__Problem to work on__
Every entry below should be printed exactly, without its images.

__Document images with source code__
━━━━━━
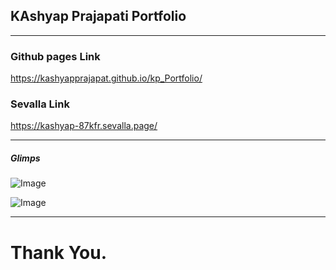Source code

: ## KAshyap Prajapati Portfolio

---
### Github pages Link
https://kashyapprajapat.github.io/kp_Portfolio/

### Sevalla Link 
https://kashyap-87kfr.sevalla.page/

---

##### Glimps
![Image](https://res.cloudinary.com/dpf5bkafv/image/upload/v1748243347/portfolio/glibfvuygewli8kqysgd.png)


![Image](https://res.cloudinary.com/dpf5bkafv/image/upload/v1748243347/portfolio/f5368lxe8wiu3fhf7750.png)

---

# Thank You.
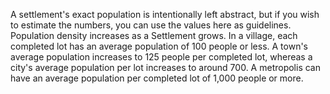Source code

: A settlement's exact population is intentionally left abstract, but if you wish to estimate the numbers, you can use the values here as guidelines. Population density increases as a Settlement grows. In a village, each completed lot has an average population of 100 people or less. A town's average population increases to 125 people per completed lot, whereas a city's average population per lot increases to around 700. A metropolis can have an average population per completed lot of 1,000 people or more.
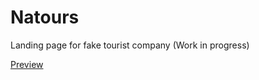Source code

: # Natours

Landing page for fake tourist company (Work in progress)

[Preview](https://bunezt.github.io/Natours/)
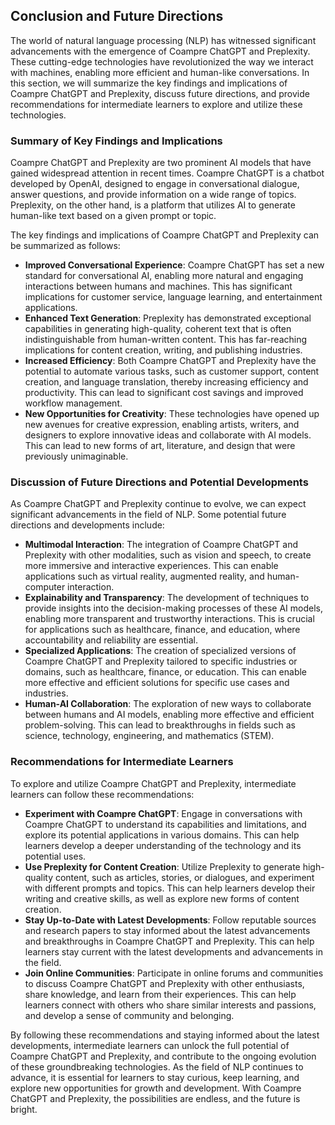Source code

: ## Conclusion and Future Directions
The world of natural language processing (NLP) has witnessed significant advancements with the emergence of Coampre ChatGPT and Preplexity. These cutting-edge technologies have revolutionized the way we interact with machines, enabling more efficient and human-like conversations. In this section, we will summarize the key findings and implications of Coampre ChatGPT and Preplexity, discuss future directions, and provide recommendations for intermediate learners to explore and utilize these technologies.

### Summary of Key Findings and Implications
Coampre ChatGPT and Preplexity are two prominent AI models that have gained widespread attention in recent times. Coampre ChatGPT is a chatbot developed by OpenAI, designed to engage in conversational dialogue, answer questions, and provide information on a wide range of topics. Preplexity, on the other hand, is a platform that utilizes AI to generate human-like text based on a given prompt or topic.

The key findings and implications of Coampre ChatGPT and Preplexity can be summarized as follows:
* **Improved Conversational Experience**: Coampre ChatGPT has set a new standard for conversational AI, enabling more natural and engaging interactions between humans and machines. This has significant implications for customer service, language learning, and entertainment applications.
* **Enhanced Text Generation**: Preplexity has demonstrated exceptional capabilities in generating high-quality, coherent text that is often indistinguishable from human-written content. This has far-reaching implications for content creation, writing, and publishing industries.
* **Increased Efficiency**: Both Coampre ChatGPT and Preplexity have the potential to automate various tasks, such as customer support, content creation, and language translation, thereby increasing efficiency and productivity. This can lead to significant cost savings and improved workflow management.
* **New Opportunities for Creativity**: These technologies have opened up new avenues for creative expression, enabling artists, writers, and designers to explore innovative ideas and collaborate with AI models. This can lead to new forms of art, literature, and design that were previously unimaginable.

### Discussion of Future Directions and Potential Developments
As Coampre ChatGPT and Preplexity continue to evolve, we can expect significant advancements in the field of NLP. Some potential future directions and developments include:
* **Multimodal Interaction**: The integration of Coampre ChatGPT and Preplexity with other modalities, such as vision and speech, to create more immersive and interactive experiences. This can enable applications such as virtual reality, augmented reality, and human-computer interaction.
* **Explainability and Transparency**: The development of techniques to provide insights into the decision-making processes of these AI models, enabling more transparent and trustworthy interactions. This is crucial for applications such as healthcare, finance, and education, where accountability and reliability are essential.
* **Specialized Applications**: The creation of specialized versions of Coampre ChatGPT and Preplexity tailored to specific industries or domains, such as healthcare, finance, or education. This can enable more effective and efficient solutions for specific use cases and industries.
* **Human-AI Collaboration**: The exploration of new ways to collaborate between humans and AI models, enabling more effective and efficient problem-solving. This can lead to breakthroughs in fields such as science, technology, engineering, and mathematics (STEM).

### Recommendations for Intermediate Learners
To explore and utilize Coampre ChatGPT and Preplexity, intermediate learners can follow these recommendations:
* **Experiment with Coampre ChatGPT**: Engage in conversations with Coampre ChatGPT to understand its capabilities and limitations, and explore its potential applications in various domains. This can help learners develop a deeper understanding of the technology and its potential uses.
* **Use Preplexity for Content Creation**: Utilize Preplexity to generate high-quality content, such as articles, stories, or dialogues, and experiment with different prompts and topics. This can help learners develop their writing and creative skills, as well as explore new forms of content creation.
* **Stay Up-to-Date with Latest Developments**: Follow reputable sources and research papers to stay informed about the latest advancements and breakthroughs in Coampre ChatGPT and Preplexity. This can help learners stay current with the latest developments and advancements in the field.
* **Join Online Communities**: Participate in online forums and communities to discuss Coampre ChatGPT and Preplexity with other enthusiasts, share knowledge, and learn from their experiences. This can help learners connect with others who share similar interests and passions, and develop a sense of community and belonging.

By following these recommendations and staying informed about the latest developments, intermediate learners can unlock the full potential of Coampre ChatGPT and Preplexity, and contribute to the ongoing evolution of these groundbreaking technologies. As the field of NLP continues to advance, it is essential for learners to stay curious, keep learning, and explore new opportunities for growth and development. With Coampre ChatGPT and Preplexity, the possibilities are endless, and the future is bright.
━━━━━━
__Exercise answer__
Source code

: ## KAshyap Prajapati Portfolio

---
### Github pages Link
https://kashyapprajapat.github.io/kp_Portfolio/

### Sevalla Link 
https://kashyap-87kfr.sevalla.page/

---

##### Glimps
![Image](https://res.cloudinary.com/dpf5bkafv/image/upload/v1748243347/portfolio/glibfvuygewli8kqysgd.png)


![Image](https://res.cloudinary.com/dpf5bkafv/image/upload/v1748243347/portfolio/f5368lxe8wiu3fhf7750.png)

---

# Thank You.
Source code

: A settlement's exact population is intentionally left abstract, but if you wish to estimate the numbers, you can use the values here as guidelines. Population density increases as a Settlement grows. In a village, each completed lot has an average population of 100 people or less. A town's average population increases to 125 people per completed lot, whereas a city's average population per lot increases to around 700. A metropolis can have an average population per completed lot of 1,000 people or more.
Source code

: # Natours

Landing page for fake tourist company (Work in progress)

[Preview](https://bunezt.github.io/Natours/)
Source code

: ## Conclusion and Future Directions
The world of natural language processing (NLP) has witnessed significant advancements with the emergence of Coampre ChatGPT and Preplexity. These cutting-edge technologies have revolutionized the way we interact with machines, enabling more efficient and human-like conversations. In this section, we will summarize the key findings and implications of Coampre ChatGPT and Preplexity, discuss future directions, and provide recommendations for intermediate learners to explore and utilize these technologies.

### Summary of Key Findings and Implications
Coampre ChatGPT and Preplexity are two prominent AI models that have gained widespread attention in recent times. Coampre ChatGPT is a chatbot developed by OpenAI, designed to engage in conversational dialogue, answer questions, and provide information on a wide range of topics. Preplexity, on the other hand, is a platform that utilizes AI to generate human-like text based on a given prompt or topic.

The key findings and implications of Coampre ChatGPT and Preplexity can be summarized as follows:
* **Improved Conversational Experience**: Coampre ChatGPT has set a new standard for conversational AI, enabling more natural and engaging interactions between humans and machines. This has significant implications for customer service, language learning, and entertainment applications.
* **Enhanced Text Generation**: Preplexity has demonstrated exceptional capabilities in generating high-quality, coherent text that is often indistinguishable from human-written content. This has far-reaching implications for content creation, writing, and publishing industries.
* **Increased Efficiency**: Both Coampre ChatGPT and Preplexity have the potential to automate various tasks, such as customer support, content creation, and language translation, thereby increasing efficiency and productivity. This can lead to significant cost savings and improved workflow management.
* **New Opportunities for Creativity**: These technologies have opened up new avenues for creative expression, enabling artists, writers, and designers to explore innovative ideas and collaborate with AI models. This can lead to new forms of art, literature, and design that were previously unimaginable.

### Discussion of Future Directions and Potential Developments
As Coampre ChatGPT and Preplexity continue to evolve, we can expect significant advancements in the field of NLP. Some potential future directions and developments include:
* **Multimodal Interaction**: The integration of Coampre ChatGPT and Preplexity with other modalities, such as vision and speech, to create more immersive and interactive experiences. This can enable applications such as virtual reality, augmented reality, and human-computer interaction.
* **Explainability and Transparency**: The development of techniques to provide insights into the decision-making processes of these AI models, enabling more transparent and trustworthy interactions. This is crucial for applications such as healthcare, finance, and education, where accountability and reliability are essential.
* **Specialized Applications**: The creation of specialized versions of Coampre ChatGPT and Preplexity tailored to specific industries or domains, such as healthcare, finance, or education. This can enable more effective and efficient solutions for specific use cases and industries.
* **Human-AI Collaboration**: The exploration of new ways to collaborate between humans and AI models, enabling more effective and efficient problem-solving. This can lead to breakthroughs in fields such as science, technology, engineering, and mathematics (STEM).

### Recommendations for Intermediate Learners
To explore and utilize Coampre ChatGPT and Preplexity, intermediate learners can follow these recommendations:
* **Experiment with Coampre ChatGPT**: Engage in conversations with Coampre ChatGPT to understand its capabilities and limitations, and explore its potential applications in various domains. This can help learners develop a deeper understanding of the technology and its potential uses.
* **Use Preplexity for Content Creation**: Utilize Preplexity to generate high-quality content, such as articles, stories, or dialogues, and experiment with different prompts and topics. This can help learners develop their writing and creative skills, as well as explore new forms of content creation.
* **Stay Up-to-Date with Latest Developments**: Follow reputable sources and research papers to stay informed about the latest advancements and breakthroughs in Coampre ChatGPT and Preplexity. This can help learners stay current with the latest developments and advancements in the field.
* **Join Online Communities**: Participate in online forums and communities to discuss Coampre ChatGPT and Preplexity with other enthusiasts, share knowledge, and learn from their experiences. This can help learners connect with others who share similar interests and passions, and develop a sense of community and belonging.

By following these recommendations and staying informed about the latest developments, intermediate learners can unlock the full potential of Coampre ChatGPT and Preplexity, and contribute to the ongoing evolution of these groundbreaking technologies. As the field of NLP continues to advance, it is essential for learners to stay curious, keep learning, and explore new opportunities for growth and development. With Coampre ChatGPT and Preplexity, the possibilities are endless, and the future is bright.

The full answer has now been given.